Cheering Too Hard for Your Team? It Might Be Riskier Than You Think!

Do you ever find yourself on the edge of your seat during a particularly intense game, cheering your team on with all your might? It turns out that the excitement and emotional investment of watching your favorite team in a close game can have a serious impact on your health. Keep these risks in mind the next time you watch your favorite teams compete, especially during important events like the playoffs or college bowl games.

Increased heart attack risk

The British Medical Journal published research showing that in England, heart attacks increased by a staggering 25 percent when the national soccer team lost a penalty shootout to Argentina. Their findings strongly suggest that emotional upset may be a trigger for heart attacks, particularly if your team loses a nail-biter.
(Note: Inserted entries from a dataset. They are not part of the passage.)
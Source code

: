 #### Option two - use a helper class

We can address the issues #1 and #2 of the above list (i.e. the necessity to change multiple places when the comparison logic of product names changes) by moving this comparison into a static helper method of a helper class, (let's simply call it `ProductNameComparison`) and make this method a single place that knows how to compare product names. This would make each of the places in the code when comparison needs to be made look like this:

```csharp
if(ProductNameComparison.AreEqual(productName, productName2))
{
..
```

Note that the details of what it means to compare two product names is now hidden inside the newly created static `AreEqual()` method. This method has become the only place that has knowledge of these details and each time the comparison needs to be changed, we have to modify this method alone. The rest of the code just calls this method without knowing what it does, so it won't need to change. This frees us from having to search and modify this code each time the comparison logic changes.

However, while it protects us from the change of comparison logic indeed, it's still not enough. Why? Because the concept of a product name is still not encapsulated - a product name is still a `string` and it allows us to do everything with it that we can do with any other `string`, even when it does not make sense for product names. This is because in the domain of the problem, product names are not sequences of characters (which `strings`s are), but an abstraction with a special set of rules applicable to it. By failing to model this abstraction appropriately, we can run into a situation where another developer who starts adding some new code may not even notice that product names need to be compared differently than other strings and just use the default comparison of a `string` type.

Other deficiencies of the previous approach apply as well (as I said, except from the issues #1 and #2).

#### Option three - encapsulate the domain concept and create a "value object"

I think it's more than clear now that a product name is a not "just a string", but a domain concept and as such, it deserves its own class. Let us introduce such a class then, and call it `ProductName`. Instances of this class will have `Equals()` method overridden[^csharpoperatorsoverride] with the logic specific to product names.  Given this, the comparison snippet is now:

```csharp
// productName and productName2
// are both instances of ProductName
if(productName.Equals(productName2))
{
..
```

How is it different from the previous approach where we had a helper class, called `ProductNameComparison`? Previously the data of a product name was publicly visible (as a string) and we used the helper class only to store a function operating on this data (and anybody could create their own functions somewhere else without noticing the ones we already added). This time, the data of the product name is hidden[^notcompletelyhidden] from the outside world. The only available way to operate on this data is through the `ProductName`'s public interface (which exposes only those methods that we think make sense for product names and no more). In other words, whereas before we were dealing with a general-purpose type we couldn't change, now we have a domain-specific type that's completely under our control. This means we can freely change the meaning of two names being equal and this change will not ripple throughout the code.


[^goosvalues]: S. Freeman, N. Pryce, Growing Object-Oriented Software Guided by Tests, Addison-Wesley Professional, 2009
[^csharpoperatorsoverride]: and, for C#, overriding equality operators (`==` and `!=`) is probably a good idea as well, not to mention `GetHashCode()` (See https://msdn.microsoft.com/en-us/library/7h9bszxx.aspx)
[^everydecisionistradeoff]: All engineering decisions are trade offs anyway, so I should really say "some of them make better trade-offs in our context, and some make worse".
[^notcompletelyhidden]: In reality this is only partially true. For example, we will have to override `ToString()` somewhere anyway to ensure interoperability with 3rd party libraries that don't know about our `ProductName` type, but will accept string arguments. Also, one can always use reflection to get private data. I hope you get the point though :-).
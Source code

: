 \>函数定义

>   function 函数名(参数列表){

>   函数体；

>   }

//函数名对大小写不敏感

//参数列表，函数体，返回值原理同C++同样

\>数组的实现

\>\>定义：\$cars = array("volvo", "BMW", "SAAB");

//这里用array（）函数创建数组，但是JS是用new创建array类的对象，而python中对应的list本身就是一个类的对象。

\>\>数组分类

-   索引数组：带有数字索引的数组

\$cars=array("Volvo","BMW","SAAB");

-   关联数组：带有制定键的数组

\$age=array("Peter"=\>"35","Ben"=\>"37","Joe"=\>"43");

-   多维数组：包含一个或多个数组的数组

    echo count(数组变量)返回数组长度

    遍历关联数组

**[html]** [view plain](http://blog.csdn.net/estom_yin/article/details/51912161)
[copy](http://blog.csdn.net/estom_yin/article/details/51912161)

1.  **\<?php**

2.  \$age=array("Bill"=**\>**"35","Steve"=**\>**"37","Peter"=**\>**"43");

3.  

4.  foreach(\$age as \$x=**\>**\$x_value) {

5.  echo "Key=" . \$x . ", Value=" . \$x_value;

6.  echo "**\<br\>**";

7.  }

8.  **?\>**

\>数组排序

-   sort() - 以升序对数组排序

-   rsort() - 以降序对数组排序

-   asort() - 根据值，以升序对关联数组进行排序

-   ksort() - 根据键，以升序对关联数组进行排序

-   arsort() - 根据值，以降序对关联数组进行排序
The stress hormone cortisol is produced in the body in response to an intense or emotionally charged event, causing an increased heart rate and blood pressure. When you’re watching your favorite team in a high-stakes match, the release of cortisol as a reaction to the pressure can significantly elevate the risk of a heart attack, especially in those with pre-existing heart conditions.

Is it all bad news?

While the downside of emotional investment in sports may appear alarming, there are silver linings. Watching sports can also have positive effects on your mental health and wellbeing.

For instance, athletes display dedication, commitment, and hard work, which can serve as an inspiration for fans to incorporate similar values into their daily lives. Additionally, being part of a passionate community of supporters can lead to social connections with those even outside your immediate circle. Sharing the emotional journey of cheering for a team can foster a sense of belonging and strengthen your identity.

These mental health benefits should not be disregarded, but it’s essential to balance enthusiasm with overall well-being. Make sure to watch games responsibly and manage the stress associated with close matches.

Ways to keep stress in check

When watching a close game, employ stress-management techniques to reduce the risk of adverse health effects. Here are a few tips to help you keep stress and cortisol levels in check as you enjoy your favorite team’s compete:

  1. Deep breathing exercises: Take time to slow down your breath, inhaling deeply, and exhaling slowly. Engaging in deep breathing throughout the game can help regulate your heart rate and stress levels.

  2. Be mindful: Stay present in the moment and remind yourself that while you certainly want your team to win, the outcome is out of your control. Acknowledge that it’s just a game, and there are ultimately more important things in life.

  3. Control your surroundings: If you’re prone to experiencing stress when watching games, consider changing the environment in which you watch them. Opt for a more quiet and relaxed setting, or seek out like-minded individuals who share your appreciation for the sport without letting the stakes overwhelm them.

  4. Practice acceptance: Accept the fact that your team may not always win, and that’s okay. Hope for success, but be prepared for defeat. Remember, even the most successful teams have their off days.

  5. Stay physically active: When watching an intense game, don’t forget to move around during commercial breaks. Physical activity can help alleviate stress, so take advantage of timeouts and halftimes to stretch or go for a short walk around your neighborhood.

The bottom line

Watching sports, especially high-stakes games, can certainly be entertaining and enjoyable. However, it’s crucial to safeguard your health by managing the stress and emotional distress that may accompany close games. By implementing stress-management techniques while watching your favorite team, you can continue to enjoy their successes and support them in their failures, without jeopardizing your health in the process.